Les deux outils permettent d’obtenir une « traçabilité verticale », allant des définitions métiers des données jusqu’aux définitions techniques, mais aussi une traçabilité horizontale. L’équipe plateforme sait quelles données sont utilisées, « par qui et pour quoi ».
Les métadonnées alimentent ensuite un catalogue de données Collibra, tandis que la RATP observe le bon fonctionnement de sa plateforme à l’aide de Datadog.
La RATP utilise non seulement Delta Lake, mais également les SQL Warehouse. Les cas d’usage de data science, eux, sont mis en production à l’aide des notebooks Databricks, de PyTorch et de MLFlow. En revanche, pour de « petites études Python », les data scientists ont réclamé des environnements Amazon SageMaker, moins complexes à gérer.
Databricks oblige, les données sont préparées suivant l’approche « Bronze, Silver, Gold ». L’étape d’ingestion, d’anonymisation ou de rejets de données brutes correspond chez la RATP au cachet Bronze décrit par l’éditeur.

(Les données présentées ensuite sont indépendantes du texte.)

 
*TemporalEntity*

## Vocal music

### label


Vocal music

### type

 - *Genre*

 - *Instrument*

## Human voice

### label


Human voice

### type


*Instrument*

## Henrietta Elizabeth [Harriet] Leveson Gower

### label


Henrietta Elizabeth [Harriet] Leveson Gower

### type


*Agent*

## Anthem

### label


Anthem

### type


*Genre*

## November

Au sein de la plateforme DIANE, 410 jeux de données sont catégorisés Bronze. Plus de 70 d’entre eux sont classifiés C3 (secret). Les architectes ont identifié près de 1 000 champs de données à caractère personnel.

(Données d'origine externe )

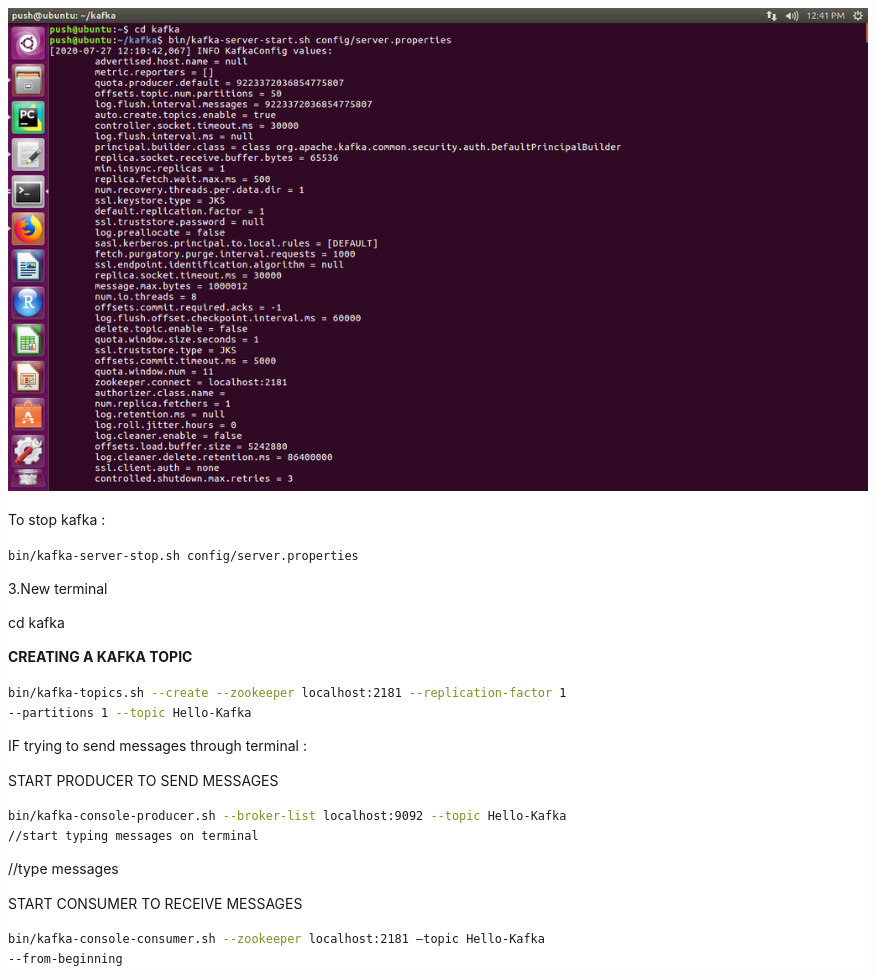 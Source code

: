 ![Kafka](Images/kafka.png)

To stop kafka : 
```bash
bin/kafka-server-stop.sh config/server.properties
```

3.New terminal 

cd kafka

**CREATING A KAFKA TOPIC**
```bash
bin/kafka-topics.sh --create --zookeeper localhost:2181 --replication-factor 1   
--partitions 1 --topic Hello-Kafka
```


IF trying to send messages through terminal :

START PRODUCER TO SEND MESSAGES

```bash
bin/kafka-console-producer.sh --broker-list localhost:9092 --topic Hello-Kafka
//start typing messages on terminal
```
//type messages 


START CONSUMER TO RECEIVE MESSAGES
```bash
bin/kafka-console-consumer.sh --zookeeper localhost:2181 —topic Hello-Kafka 
--from-beginning
```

L’étape Silver consiste à filtrer, nettoyer et mettre en qualité les données. La Gold, elle, regroupe la préparation, le croisement et l’enrichissement des données. La RATP a ajouté une étape supplémentaire.
« La RATP a un très gros enjeu en matière de gouvernance de données et du bon respect de la réglementation RGPD », signale Stéphane Saretta.
Stéphane SarettaLead Data Architect, RATP
En sus des données Silver et Gold concoctées pour différents domaines, l’entité Data Factory conçoit des produits de données « pouvant être repartagés au sein d’un domaine de données, voire dans des environnements dédiés à des usages transverses ». Ces produits de données sont rangés dans la catégorie « Diamond ». Pour l’instant, la RATP en compte une dizaine.
Il faut ajouter à cela la nécessité de maintenir la gouvernance dans les outils de visualisation de données, tout en rendant l’expérience utilisateur la plus fluide possible. « La conformité de notre plateforme va jusqu’à l’outil de dataviz », ajoute le responsable. « Quand j’expose les données dans Power BI, je suis encore garant de la conformité des datasets qui sont générés par la plateforme. Il me faut m’assurer que les gens dans Power BI ne font pas n’importe quoi ».
… qui n’empêche pas les défis organisationnels
De manière générale, le concept de Data Mesh « est complexe à appréhender », juge Stéphane Saretta. « Cela demande de travailler son organisation interne. Il y a beaucoup de questions de propriété et de gouvernance de données. La partie technique est finalement la plus aisée », observe-t-il.
Il convient de limiter des périmètres de domaines opérationnels et d’autonomiser les métiers quant à la bonne gestion de leurs produits de données. « Les systèmes peuvent contenir des données qui appartiennent à plusieurs domaines, il faut définir les bonnes politiques de gestion, il faut prendre en compte la manière dont les entités métier collaborent, etc. », liste-t-il.
Si les deux architectes considèrent que la RATP est sur les bons rails en la matière, l’adoption de l’approche Data Mesh est un chantier en cours. Du fait de l’ouverture à la concurrence, la Data Factory devra s’atteler à développer une place de marché permettant de partager les produits de données en interne et à l’externe. « Nous avons énormément de données qui ont de la valeur pour les partenaires de la RATP », estime Stéphane Saretta. Par ailleurs, l’équipe plateforme Data groupe doit encore évaluer si oui ou non les ajouts récents à Unity Catalog justifient l’abandon de Collate.
En parallèle, la RATP est en train de déployer ses premiers cas d’usage d’IA générative en production auprès de ses agents. « Nous observons la feuille de route Databricks de ce côté-là et si [ses outils] ont vocation à enrichir notre portefeuille », note le Lead Data Architect.